Given records START

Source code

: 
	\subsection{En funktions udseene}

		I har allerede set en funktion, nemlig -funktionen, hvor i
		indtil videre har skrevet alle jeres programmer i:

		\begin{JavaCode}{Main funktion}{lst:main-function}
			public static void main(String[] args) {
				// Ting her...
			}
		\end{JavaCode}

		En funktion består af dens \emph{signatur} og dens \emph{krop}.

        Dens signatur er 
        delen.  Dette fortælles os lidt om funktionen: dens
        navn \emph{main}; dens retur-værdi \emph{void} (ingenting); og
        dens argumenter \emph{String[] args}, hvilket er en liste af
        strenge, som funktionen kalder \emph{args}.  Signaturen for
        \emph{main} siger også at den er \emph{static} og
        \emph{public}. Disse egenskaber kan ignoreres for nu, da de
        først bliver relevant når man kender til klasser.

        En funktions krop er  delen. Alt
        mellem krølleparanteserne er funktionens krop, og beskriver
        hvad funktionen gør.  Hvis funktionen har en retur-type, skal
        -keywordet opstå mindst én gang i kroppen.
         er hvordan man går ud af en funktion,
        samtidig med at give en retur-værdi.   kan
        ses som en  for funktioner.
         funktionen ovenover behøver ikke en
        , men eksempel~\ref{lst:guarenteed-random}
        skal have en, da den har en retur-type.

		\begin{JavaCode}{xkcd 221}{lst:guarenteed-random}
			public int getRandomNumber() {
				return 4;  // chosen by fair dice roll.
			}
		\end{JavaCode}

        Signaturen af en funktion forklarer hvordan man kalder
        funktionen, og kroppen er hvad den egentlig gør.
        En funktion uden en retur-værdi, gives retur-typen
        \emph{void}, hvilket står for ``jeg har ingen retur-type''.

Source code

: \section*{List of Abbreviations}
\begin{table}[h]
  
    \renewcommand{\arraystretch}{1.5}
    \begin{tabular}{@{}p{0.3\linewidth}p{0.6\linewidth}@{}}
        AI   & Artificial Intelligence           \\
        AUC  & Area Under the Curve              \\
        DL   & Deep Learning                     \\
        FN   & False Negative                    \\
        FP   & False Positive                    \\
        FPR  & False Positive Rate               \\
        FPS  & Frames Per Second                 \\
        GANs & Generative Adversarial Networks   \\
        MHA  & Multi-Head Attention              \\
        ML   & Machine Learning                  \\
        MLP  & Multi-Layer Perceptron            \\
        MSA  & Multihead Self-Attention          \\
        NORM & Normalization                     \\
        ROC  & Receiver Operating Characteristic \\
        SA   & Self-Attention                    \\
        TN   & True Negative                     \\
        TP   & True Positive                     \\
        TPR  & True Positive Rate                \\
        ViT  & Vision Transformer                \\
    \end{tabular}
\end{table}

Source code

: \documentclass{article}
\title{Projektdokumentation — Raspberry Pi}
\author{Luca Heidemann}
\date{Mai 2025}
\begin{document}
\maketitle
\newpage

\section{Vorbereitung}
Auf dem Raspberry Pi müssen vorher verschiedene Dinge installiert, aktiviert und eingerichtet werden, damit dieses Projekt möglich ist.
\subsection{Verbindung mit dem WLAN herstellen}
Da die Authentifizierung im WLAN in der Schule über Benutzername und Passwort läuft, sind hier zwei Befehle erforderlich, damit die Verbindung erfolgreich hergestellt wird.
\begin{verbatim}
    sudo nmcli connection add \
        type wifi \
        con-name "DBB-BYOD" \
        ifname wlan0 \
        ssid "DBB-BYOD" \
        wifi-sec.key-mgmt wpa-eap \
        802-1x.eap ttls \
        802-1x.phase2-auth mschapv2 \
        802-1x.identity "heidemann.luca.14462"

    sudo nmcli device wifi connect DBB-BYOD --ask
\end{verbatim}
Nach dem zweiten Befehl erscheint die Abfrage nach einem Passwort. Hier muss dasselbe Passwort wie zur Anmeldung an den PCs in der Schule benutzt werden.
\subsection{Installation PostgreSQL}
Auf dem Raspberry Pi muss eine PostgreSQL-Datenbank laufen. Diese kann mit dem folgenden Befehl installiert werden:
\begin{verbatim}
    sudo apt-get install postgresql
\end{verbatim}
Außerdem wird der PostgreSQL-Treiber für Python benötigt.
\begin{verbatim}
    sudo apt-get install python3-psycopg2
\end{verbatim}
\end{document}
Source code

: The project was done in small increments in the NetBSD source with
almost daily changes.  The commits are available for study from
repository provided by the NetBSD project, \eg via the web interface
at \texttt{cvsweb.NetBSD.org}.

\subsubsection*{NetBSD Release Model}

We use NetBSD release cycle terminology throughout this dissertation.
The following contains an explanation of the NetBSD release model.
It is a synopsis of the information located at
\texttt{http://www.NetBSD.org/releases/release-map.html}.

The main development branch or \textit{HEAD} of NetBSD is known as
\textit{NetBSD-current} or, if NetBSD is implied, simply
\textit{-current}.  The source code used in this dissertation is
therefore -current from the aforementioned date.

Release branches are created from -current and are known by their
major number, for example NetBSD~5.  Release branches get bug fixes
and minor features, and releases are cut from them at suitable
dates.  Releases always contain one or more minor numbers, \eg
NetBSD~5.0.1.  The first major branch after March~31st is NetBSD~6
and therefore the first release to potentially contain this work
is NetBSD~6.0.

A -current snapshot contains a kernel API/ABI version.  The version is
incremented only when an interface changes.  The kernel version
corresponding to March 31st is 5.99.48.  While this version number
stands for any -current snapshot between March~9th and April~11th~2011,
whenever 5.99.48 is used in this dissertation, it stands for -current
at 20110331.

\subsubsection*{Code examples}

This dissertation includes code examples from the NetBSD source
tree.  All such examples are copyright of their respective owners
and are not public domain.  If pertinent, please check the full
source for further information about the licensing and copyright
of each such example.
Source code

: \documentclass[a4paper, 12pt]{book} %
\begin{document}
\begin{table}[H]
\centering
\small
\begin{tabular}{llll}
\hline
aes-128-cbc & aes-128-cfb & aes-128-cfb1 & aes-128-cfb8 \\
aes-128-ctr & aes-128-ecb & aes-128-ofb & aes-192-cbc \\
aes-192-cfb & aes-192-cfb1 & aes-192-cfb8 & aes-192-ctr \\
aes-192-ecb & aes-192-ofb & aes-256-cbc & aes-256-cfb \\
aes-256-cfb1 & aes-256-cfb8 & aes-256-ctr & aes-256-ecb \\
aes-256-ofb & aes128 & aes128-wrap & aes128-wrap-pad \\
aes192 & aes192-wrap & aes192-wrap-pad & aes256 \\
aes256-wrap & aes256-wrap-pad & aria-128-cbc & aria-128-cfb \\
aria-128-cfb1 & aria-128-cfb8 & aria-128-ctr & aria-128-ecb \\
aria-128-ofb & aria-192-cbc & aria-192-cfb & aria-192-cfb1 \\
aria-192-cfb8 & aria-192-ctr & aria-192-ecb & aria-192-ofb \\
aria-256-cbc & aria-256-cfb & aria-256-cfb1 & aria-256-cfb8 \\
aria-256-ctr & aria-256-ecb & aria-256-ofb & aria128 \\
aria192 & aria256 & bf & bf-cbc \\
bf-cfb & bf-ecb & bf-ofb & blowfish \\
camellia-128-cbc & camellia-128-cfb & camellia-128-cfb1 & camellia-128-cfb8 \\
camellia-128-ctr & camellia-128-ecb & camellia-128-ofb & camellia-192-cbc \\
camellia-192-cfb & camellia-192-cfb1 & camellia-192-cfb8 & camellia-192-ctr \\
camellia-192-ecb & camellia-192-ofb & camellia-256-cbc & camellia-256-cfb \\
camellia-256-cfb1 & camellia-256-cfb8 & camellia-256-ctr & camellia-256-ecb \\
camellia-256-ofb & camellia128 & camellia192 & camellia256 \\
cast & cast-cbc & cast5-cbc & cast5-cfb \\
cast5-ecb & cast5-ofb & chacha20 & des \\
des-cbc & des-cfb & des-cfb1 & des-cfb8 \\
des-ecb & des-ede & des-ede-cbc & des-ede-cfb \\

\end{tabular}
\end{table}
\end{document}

Given records END

--- Required action ---
An exact retyping of every line in the records is needed.

--- Response to this task ---
Source code

: 
	\subsection{En funktions udseene}

		I har allerede set en funktion, nemlig -funktionen, hvor i
		indtil videre har skrevet alle jeres programmer i:

		\begin{JavaCode}{Main funktion}{lst:main-function}
			public static void main(String[] args) {
				// Ting her...
			}
		\end{JavaCode}

		En funktion består af dens \emph{signatur} og dens \emph{krop}.

        Dens signatur er 
        delen.  Dette fortælles os lidt om funktionen: dens
        navn \emph{main}; dens retur-værdi \emph{void} (ingenting); og
        dens argumenter \emph{String[] args}, hvilket er en liste af
        strenge, som funktionen kalder \emph{args}.  Signaturen for
        \emph{main} siger også at den er \emph{static} og
        \emph{public}. Disse egenskaber kan ignoreres for nu, da de
        først bliver relevant når man kender til klasser.

        En funktions krop er  delen. Alt
        mellem krølleparanteserne er funktionens krop, og beskriver
        hvad funktionen gør.  Hvis funktionen har en retur-type, skal
        -keywordet opstå mindst én gang i kroppen.
         er hvordan man går ud af en funktion,
        samtidig med at give en retur-værdi.   kan
        ses som en  for funktioner.
         funktionen ovenover behøver ikke en
        , men eksempel~\ref{lst:guarenteed-random}
        skal have en, da den har en retur-type.

		\begin{JavaCode}{xkcd 221}{lst:guarenteed-random}
			public int getRandomNumber() {
				return 4;  // chosen by fair dice roll.
			}
		\end{JavaCode}

        Signaturen af en funktion forklarer hvordan man kalder
        funktionen, og kroppen er hvad den egentlig gør.
        En funktion uden en retur-værdi, gives retur-typen
        \emph{void}, hvilket står for ``jeg har ingen retur-type''.

Source code

: \section*{List of Abbreviations}
\begin{table}[h]
  
    \renewcommand{\arraystretch}{1.5}
    \begin{tabular}{@{}p{0.3\linewidth}p{0.6\linewidth}@{}}
        AI   & Artificial Intelligence           \\
        AUC  & Area Under the Curve              \\
        DL   & Deep Learning                     \\
        FN   & False Negative                    \\
        FP   & False Positive                    \\
        FPR  & False Positive Rate               \\
        FPS  & Frames Per Second                 \\
        GANs & Generative Adversarial Networks   \\
        MHA  & Multi-Head Attention              \\
        ML   & Machine Learning                  \\
        MLP  & Multi-Layer Perceptron            \\
        MSA  & Multihead Self-Attention          \\
        NORM & Normalization                     \\
        ROC  & Receiver Operating Characteristic \\
        SA   & Self-Attention                    \\
        TN   & True Negative                     \\
        TP   & True Positive                     \\
        TPR  & True Positive Rate                \\
        ViT  & Vision Transformer                \\
    \end{tabular}
\end{table}

Source code

: \documentclass{article}
\title{Projektdokumentation — Raspberry Pi}
\author{Luca Heidemann}
\date{Mai 2025}
\begin{document}
\maketitle
\newpage

\section{Vorbereitung}
Auf dem Raspberry Pi müssen vorher verschiedene Dinge installiert, aktiviert und eingerichtet werden, damit dieses Projekt möglich ist.
\subsection{Verbindung mit dem WLAN herstellen}
Da die Authentifizierung im WLAN in der Schule über Benutzername und Passwort läuft, sind hier zwei Befehle erforderlich, damit die Verbindung erfolgreich hergestellt wird.
\begin{verbatim}
    sudo nmcli connection add \
        type wifi \
        con-name "DBB-BYOD" \
        ifname wlan0 \
        ssid "DBB-BYOD" \
        wifi-sec.key-mgmt wpa-eap \
        802-1x.eap ttls \
        802-1x.phase2-auth mschapv2 \
        802-1x.identity "heidemann.luca.14462"

    sudo nmcli device wifi connect DBB-BYOD --ask
\end{verbatim}
Nach dem zweiten Befehl erscheint die Abfrage nach einem Passwort. Hier muss dasselbe Passwort wie zur Anmeldung an den PCs in der Schule benutzt werden.
\subsection{Installation PostgreSQL}
Auf dem Raspberry Pi muss eine PostgreSQL-Datenbank laufen. Diese kann mit dem folgenden Befehl installiert werden:
\begin{verbatim}
    sudo apt-get install postgresql
\end{verbatim}
Außerdem wird der PostgreSQL-Treiber für Python benötigt.
\begin{verbatim}
    sudo apt-get install python3-psycopg2
\end{verbatim}
\end{document}
Source code

: The project was done in small increments in the NetBSD source with
almost daily changes.  The commits are available for study from
repository provided by the NetBSD project, \eg via the web interface
at \texttt{cvsweb.NetBSD.org}.

\subsubsection*{NetBSD Release Model}

We use NetBSD release cycle terminology throughout this dissertation.
The following contains an explanation of the NetBSD release model.
It is a synopsis of the information located at
\texttt{http://www.NetBSD.org/releases/release-map.html}.

The main development branch or \textit{HEAD} of NetBSD is known as
\textit{NetBSD-current} or, if NetBSD is implied, simply
\textit{-current}.  The source code used in this dissertation is
therefore -current from the aforementioned date.

Release branches are created from -current and are known by their
major number, for example NetBSD~5.  Release branches get bug fixes
and minor features, and releases are cut from them at suitable
dates.  Releases always contain one or more minor numbers, \eg
NetBSD~5.0.1.  The first major branch after March~31st is NetBSD~6
and therefore the first release to potentially contain this work
is NetBSD~6.0.

A -current snapshot contains a kernel API/ABI version.  The version is
incremented only when an interface changes.  The kernel version
corresponding to March 31st is 5.99.48.  While this version number
stands for any -current snapshot between March~9th and April~11th~2011,
whenever 5.99.48 is used in this dissertation, it stands for -current
at 20110331.

\subsubsection*{Code examples}

This dissertation includes code examples from the NetBSD source
tree.  All such examples are copyright of their respective owners
and are not public domain.  If pertinent, please check the full
source for further information about the licensing and copyright
of each such example.
Source code

: \documentclass[a4paper, 12pt]{book} %
\begin{document}
\begin{table}[H]
\centering
\small
\begin{tabular}{llll}
\hline
aes-128-cbc & aes-128-cfb & aes-128-cfb1 & aes-128-cfb8 \\
aes-128-ctr & aes-128-ecb & aes-128-ofb & aes-192-cbc \\
aes-192-cfb & aes-192-cfb1 & aes-192-cfb8 & aes-192-ctr \\
aes-192-ecb & aes-192-ofb & aes-256-cbc & aes-256-cfb \\
aes-256-cfb1 & aes-256-cfb8 & aes-256-ctr & aes-256-ecb \\
aes-256-ofb & aes128 & aes128-wrap & aes128-wrap-pad \\
aes192 & aes192-wrap & aes192-wrap-pad & aes256 \\
aes256-wrap & aes256-wrap-pad & aria-128-cbc & aria-128-cfb \\
aria-128-cfb1 & aria-128-cfb8 & aria-128-ctr & aria-128-ecb \\
aria-128-ofb & aria-192-cbc & aria-192-cfb & aria-192-cfb1 \\
aria-192-cfb8 & aria-192-ctr & aria-192-ecb & aria-192-ofb \\
aria-256-cbc & aria-256-cfb & aria-256-cfb1 & aria-256-cfb8 \\
aria-256-ctr & aria-256-ecb & aria-256-ofb & aria128 \\
aria192 & aria256 & bf & bf-cbc \\
bf-cfb & bf-ecb & bf-ofb & blowfish \\
camellia-128-cbc & camellia-128-cfb & camellia-128-cfb1 & camellia-128-cfb8 \\
camellia-128-ctr & camellia-128-ecb & camellia-128-ofb & camellia-192-cbc \\
camellia-192-cfb & camellia-192-cfb1 & camellia-192-cfb8 & camellia-192-ctr \\
camellia-192-ecb & camellia-192-ofb & camellia-256-cbc & camellia-256-cfb \\
camellia-256-cfb1 & camellia-256-cfb8 & camellia-256-ctr & camellia-256-ecb \\
camellia-256-ofb & camellia128 & camellia192 & camellia256 \\
cast & cast-cbc & cast5-cbc & cast5-cfb \\
cast5-ecb & cast5-ofb & chacha20 & des \\
des-cbc & des-cfb & des-cfb1 & des-cfb8 \\
des-ecb & des-ede & des-ede-cbc & des-ede-cfb \\

\end{tabular}
\end{table}
\end{document}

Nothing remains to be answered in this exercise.